Abstract
Purpose
Somatostatin receptor antagonists have shown promise for imaging neuroendocrine tumors (NETs) in preclinical studies, but clinical data is still very limited. In this study, we assess the feasibility of using the novel somatostatin antagonist 68Ga-DOTA-JR11 for PET imaging of NETs.
Methods
Twenty patients with advanced NETs underwent whole-body PET/CT imaging 60 min after injection of 169 MBq (median) 68Ga-DOTA-JR11 as part of a prospective study. Volumes of interest were drawn around up to four 68Ga-DOTA-JR11-avid lesions per patient (with uptake greater than liver) and standardized uptake values were estimated. Additionally, target-to-normal tissue ratios were calculated.
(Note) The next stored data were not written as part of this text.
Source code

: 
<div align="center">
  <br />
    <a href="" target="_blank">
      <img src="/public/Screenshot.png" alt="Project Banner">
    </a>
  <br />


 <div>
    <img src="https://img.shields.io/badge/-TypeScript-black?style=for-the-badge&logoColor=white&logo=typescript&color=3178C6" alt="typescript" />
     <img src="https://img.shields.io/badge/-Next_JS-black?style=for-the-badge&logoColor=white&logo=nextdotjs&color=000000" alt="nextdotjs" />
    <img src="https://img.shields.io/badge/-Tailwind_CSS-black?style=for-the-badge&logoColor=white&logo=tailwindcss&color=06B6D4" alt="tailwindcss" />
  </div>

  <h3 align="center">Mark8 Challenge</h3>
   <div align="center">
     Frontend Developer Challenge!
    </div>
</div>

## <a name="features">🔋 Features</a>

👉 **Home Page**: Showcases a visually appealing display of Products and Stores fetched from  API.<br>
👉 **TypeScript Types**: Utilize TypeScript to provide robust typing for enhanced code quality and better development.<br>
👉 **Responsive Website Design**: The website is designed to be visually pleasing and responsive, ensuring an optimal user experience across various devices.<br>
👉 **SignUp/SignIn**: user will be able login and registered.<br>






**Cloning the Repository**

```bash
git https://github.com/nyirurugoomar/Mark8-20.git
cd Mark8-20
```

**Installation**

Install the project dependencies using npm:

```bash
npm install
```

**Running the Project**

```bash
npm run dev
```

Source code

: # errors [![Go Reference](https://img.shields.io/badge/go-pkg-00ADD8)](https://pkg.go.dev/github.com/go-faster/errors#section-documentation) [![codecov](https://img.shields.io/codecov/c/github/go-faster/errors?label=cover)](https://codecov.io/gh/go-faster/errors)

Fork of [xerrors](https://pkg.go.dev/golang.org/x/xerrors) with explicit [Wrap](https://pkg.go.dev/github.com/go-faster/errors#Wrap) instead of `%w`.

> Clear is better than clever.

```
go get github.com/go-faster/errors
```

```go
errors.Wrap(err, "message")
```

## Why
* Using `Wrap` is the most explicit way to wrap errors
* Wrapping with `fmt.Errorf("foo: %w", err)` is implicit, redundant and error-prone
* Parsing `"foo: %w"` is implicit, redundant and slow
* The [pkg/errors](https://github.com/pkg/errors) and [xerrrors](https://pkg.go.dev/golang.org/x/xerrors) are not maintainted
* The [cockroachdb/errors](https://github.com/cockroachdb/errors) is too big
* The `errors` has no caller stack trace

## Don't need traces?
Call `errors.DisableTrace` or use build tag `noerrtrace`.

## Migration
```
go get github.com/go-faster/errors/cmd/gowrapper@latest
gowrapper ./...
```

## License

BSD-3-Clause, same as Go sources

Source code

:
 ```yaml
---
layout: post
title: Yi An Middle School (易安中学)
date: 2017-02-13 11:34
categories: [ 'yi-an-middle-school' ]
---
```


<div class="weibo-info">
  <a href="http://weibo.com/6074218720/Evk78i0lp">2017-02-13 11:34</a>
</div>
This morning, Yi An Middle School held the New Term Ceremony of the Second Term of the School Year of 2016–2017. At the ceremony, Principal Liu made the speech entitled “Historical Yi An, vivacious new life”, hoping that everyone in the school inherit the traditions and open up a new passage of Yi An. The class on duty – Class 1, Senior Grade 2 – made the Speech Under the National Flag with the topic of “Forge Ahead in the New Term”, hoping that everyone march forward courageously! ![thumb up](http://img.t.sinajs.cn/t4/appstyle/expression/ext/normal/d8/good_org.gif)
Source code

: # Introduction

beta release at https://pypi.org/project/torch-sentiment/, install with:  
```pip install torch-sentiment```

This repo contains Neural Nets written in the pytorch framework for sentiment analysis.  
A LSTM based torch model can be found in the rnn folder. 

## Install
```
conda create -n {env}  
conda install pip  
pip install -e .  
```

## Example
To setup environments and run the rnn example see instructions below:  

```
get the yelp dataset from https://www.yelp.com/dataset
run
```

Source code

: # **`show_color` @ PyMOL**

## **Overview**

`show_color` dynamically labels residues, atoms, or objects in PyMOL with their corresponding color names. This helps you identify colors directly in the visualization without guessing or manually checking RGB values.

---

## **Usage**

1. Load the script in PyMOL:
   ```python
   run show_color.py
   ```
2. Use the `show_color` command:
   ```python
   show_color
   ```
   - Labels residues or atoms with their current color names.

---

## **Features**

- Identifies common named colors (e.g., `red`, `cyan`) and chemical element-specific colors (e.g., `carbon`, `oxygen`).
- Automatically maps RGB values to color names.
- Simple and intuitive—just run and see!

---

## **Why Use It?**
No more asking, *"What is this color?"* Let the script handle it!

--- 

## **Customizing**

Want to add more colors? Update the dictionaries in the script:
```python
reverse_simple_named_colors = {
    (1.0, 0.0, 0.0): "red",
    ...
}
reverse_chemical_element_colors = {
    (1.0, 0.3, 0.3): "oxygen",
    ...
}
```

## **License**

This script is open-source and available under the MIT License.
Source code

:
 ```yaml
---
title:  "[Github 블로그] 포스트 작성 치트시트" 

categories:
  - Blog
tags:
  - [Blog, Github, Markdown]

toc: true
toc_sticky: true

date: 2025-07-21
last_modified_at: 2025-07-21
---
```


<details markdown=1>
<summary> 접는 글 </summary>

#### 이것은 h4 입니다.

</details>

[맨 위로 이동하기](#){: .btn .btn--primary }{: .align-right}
A subset of six patients had additional imaging (25-min dynamic scan of the upper abdomen including, at least partly, cardiac left ventricle, liver, spleen, and kidney, and a whole-body PET/CT scan at 30 min post-injection) to determine the time course of tracer distribution and facilitate radiation dose estimates. Absorbed doses were calculated using OLINDA/EXM 1.0.
Results
In contrast to the known biodistribution of somatostatin receptor agonists, little or no uptake above background was seen in the pituitary gland, spleen, adrenals, and uninvolved liver; e.g., median spleen SUVmean 1.4 (range: 0.7–1.8), liver SUVmean 1.1 (0.7–1.9). A total of 42 tumor lesions were analyzed with median SUVmax 13.0 (range: 2.9–94), TNR blood 9.3 (1.8–87), TNR spleen 4.9 (1.9–48), TNR kidney 2.2 (0.52–28), and TNR liver 10.5 (2.3–107). Tumor uptake reached plateau levels by 20-30 min post-injection. The highest absorbed dose estimates (mGy/MBq) to normal tissues were: urinary bladder wall (0.30; SD 0.06) and kidneys (0.050; SD 0.013). The effective dose (ICRP 103) was 0.022 (SD 0.003) mSv/MBq.
Conclusions
68Ga-DOTA-JR11 demonstrated rapid tumor uptake, high tumor/background ratios, and rapid clearance from blood. The low liver background is advantageous and may facilitate detection of liver metastases. Dosimetric data compare favorably with published data for 68Ga-DOTATATE and 68Ga-DOTATOC.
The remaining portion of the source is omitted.